One of the most critical skills a coach can learn and practice is the art of questioning. And it truly is an art when it comes to a teacher-coach relationship. There are all sorts of questions a coach can ask. Here is a list of some, not all question types:
- Factual questions- details about standards, lesson planning, students, etc.
- What standard will you focus on for this lesson?
- How many of your students need a scaffold to be successful during this lesson?
- Yes/No questions- simple questions that allow a teacher to feel comfortable about the topic at hand by first starting with easy questions to answer
- Have you read this text before?
- Do you know the Lexile level of this text?
- Do you have the manipulatives you need for this math lesson?
- Clarifying questions- important follow-up questions to ensure the teacher and the coach have a common understanding of the elements of instruction and learning
- Can you tell me more about the “struggles” you observed your students having during the lesson?

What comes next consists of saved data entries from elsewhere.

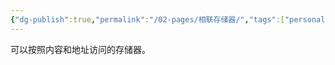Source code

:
 ```yaml
---
{"dg-publish":true,"permalink":"/02-pages/相联存储器/","tags":["personal/blog","计算机组成原理/存储系统"]}
---
```


可以按照内容和地址访问的存储器。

- What “student behaviors” bothered you?
- What do you mean by “engagement” during a lesson?
- Reflective questions- open-ended questions created to help the teacher reflect on his/her practice
- How do you feel about the lesson?
- Why you do think the students were successful?
- Wondering statements- not technically a question, but a statement that is shared in the hopes that a teacher can reflect on a particular topic
- I wonder what might happen if we had the students talk to their partners before we ask them to write.
- What do you think might happen if we don’t provide that scaffold?
- Loaded invitations – I’m borrowing this concept from Katie Wood Ray and her book Study Driven: A Framework for Planning Units of Study in the Writing Workshop, where she borrowed the idea from Peter Johnston. A loaded invitation presupposes that someone is thinking about a particular topic.
- What are you thinking about student engagement during your Read Alouds?
- What are you thinking about providing more independence for students?
Questioning becomes an art in the heat of the moment. A coach must be skilled enough to know which type of question will work in any particular coaching conversation, and be able to think on the fly. I always encourage coaches to write down some sample questions or question stems for themselves before going into any coaching conversation, especially if they know themselves well enough to know that this isn’t yet an area of strength for them.
The best way to improve your questioning skills is to practice. This involves a lot of listening! While role-playing makes many people (especially introverts!) uncomfortable, this can be an important tool to support coaches in their questioning skills.
Thanks to #educoach for the blogging challenge/inspiration this month!
Previous posts about questioning:
Facilitating Learning by Questioning
I am really trying to focus on my listening skills. As coaches, we really need to be aware of our own actions – wording, questioning, body language.
You are so right, Lori! Listening skills are critical for a coach! Thank you for reading and commenting!
Great post on questioning!! I think the reflective questions (or inquiry questions as I call them) are where the real change happens!!! Nice job!!
I do believe there is an art to questioning. I now have a term for something I do, “loaded invitations”. I agree that listening and practice practice are key. Great post!